Wir fordern die Barrierefreiheit aller Einrichtungen im Gesundheitswesen. Wie viele Arzt- und Zahnarztpraxen sind in ihrem Wahlkreis nicht barrierefrei?
Hierzu liegen keine abrufbaren Daten vor. Ziel muss ein inklusives, gut erreichbares und barrierefreies Gesundheitssystem für alle sein. Bauliche, kommunikative und organisatorische Hürden müssen abgebaut werden. Es braucht einen niederschwelligen Zugang zu medizinischen Leistungen.
Wir fordern die armutssichere Altersrente und die Stabilisierung des Rentenniveaus. Wie viele Personen in Ihrem Wahlkreis beziehen Grundsicherung im Alter? Wie viele davon sind Frauen und wie viele Männer?
Aktuell liegen keine Zahlen für den Wahlkreis abrufbar vor. Gute Löhne und eine breite Beitragsbasis sichern die Rente. Deshalb unterstützen wir sozialversicherungsplfichtige Beschäftigung, gleiche Löhne, bessere Vereinbarkeit von Familie und Beruf und qualifizeirte Zuwanderung. Finanzierung der Rente gelingt am besten, wenn alle ihren fairen Beitrag zahlen - auch Abgeordnete und neu eingestellte Beamt:innen.
Wir fordern bezahlbaren Wohnraum durch die Erhöhung der Landesmittel für sozialen Wohnungsbau. Wie viele Sozialwohnungen gibt es bei Ihnen im Wahlkreis je Einwohner? Wie setzen Sie sich für höhere Fördergelder für sozialen Wohnungsbau ein?
Es gibt im Landkreis SHA 274 Sozialwohnungen (Gesamtbestand geförderter sozialer Mitwohnraum 2023), laut Auskunft des Ministeriums für Landesentwicklung und Wohnen. Die Landeswohnraumförderung ist ein wesentliches Instrument. Es umfasst die Förderung von sozialem Mietwohnraum, von selbst genutztem Wohneigentum, von Wohneigentümergemeinschaften sowie den Erwerb von Genossenschaftsanteilen. Auch das "Junge Wohnen" als Teil der Wohnraumförderung ist von großer Bedeutung.

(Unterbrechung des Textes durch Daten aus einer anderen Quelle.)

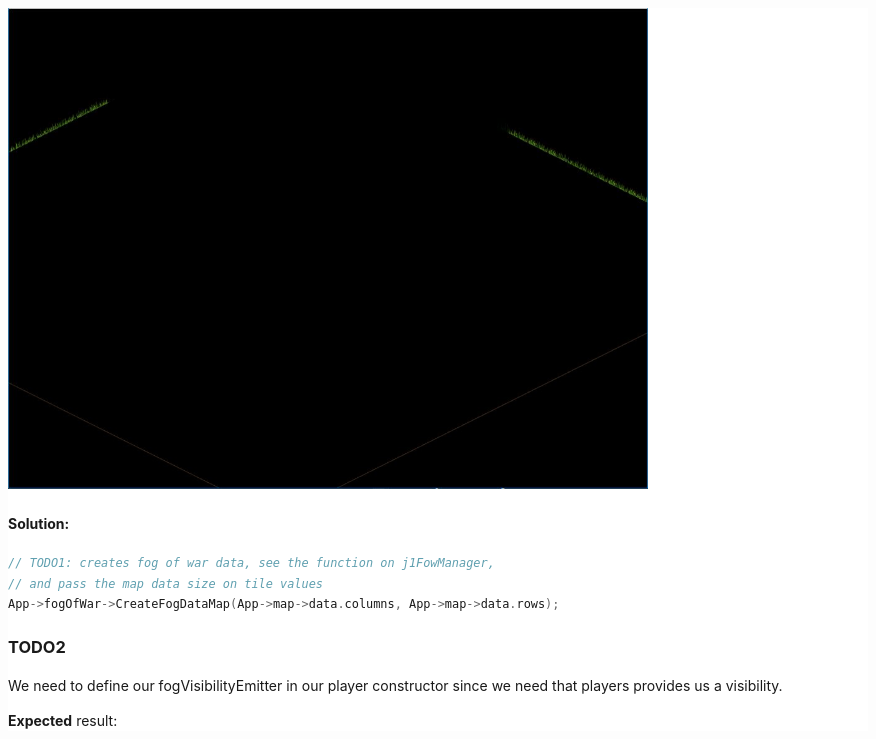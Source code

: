 <img src="https://raw.githubusercontent.com/peterMcP/FOW-research/master/docs/images/expected_results_1.JPG" width="640">
</p>

#### Solution:
```cpp
// TODO1: creates fog of war data, see the function on j1FowManager, 
// and pass the map data size on tile values
App->fogOfWar->CreateFogDataMap(App->map->data.columns, App->map->data.rows);
```
### TODO2
 We need to define our fogVisibilityEmitter in our player constructor since we need that players provides us a visibility.
 
 **Expected** result:
 <p align="center">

Wir fordern die strukturelle und wirksame Bekämpfung von Einsamkeit. Welche Projekte gegen Einsamkeit gibt es bei Ihnen im Kreis? Wird die Ehrenamtskarte bei Ihnen im Wahlkreis schon umgesetzt?
Es gibt mehrere Landesprogramme, die hier ansetzen. Eines ist z.B. Quartier 2030 für lebendige und generationsgerechte Quartiere. Hierzu gibt es 6 Praxisbeispiele (3 davon gefördert) in unserem Wahlkreis. Es braucht eine gute Strategie gegen Einsamkeit mit zentralen Anlaufstellen. Für micht ist Quartiersmanagement und Gemeinwesenarbeit ein zentraler Aspekt dabei. Die Ehrenamtskarte wird in unserem Landkreis leider nicht umgesetzt.
Wir Grünen und auch ich persönlich stellen uns klar gegen Rechtsextremismus, Rassismus und Antisemitismus. Jede:r muss frei von Diskriminierung und Gewalt leben können. Es ist unsere Aufgabe, gemeinsam für eine lebendige Demokratie einzustehen.
Wir fordern die Einführung der Bürgerversicherung in Pflege, Gesundheit und Rente. Würden Sie selbst in die gesetzliche Kranken-, Pflege- und Rentenversicherung wechseln, wenn das möglich wäre?
Die Bürgerversicherung auf Bundesebene ist überfällig. Die Einführung war leider in der Koalition mit Teilen der Ampel nicht möglich. Leider ist auch in der derzeitigen Konstellation im Bund eine echte Bürgerversicherung eher unwahrscheinlich. Als Arbeitnehmerin bin ich in der gesetzlichen Kranken-, Pflege- und Rentenversicherung.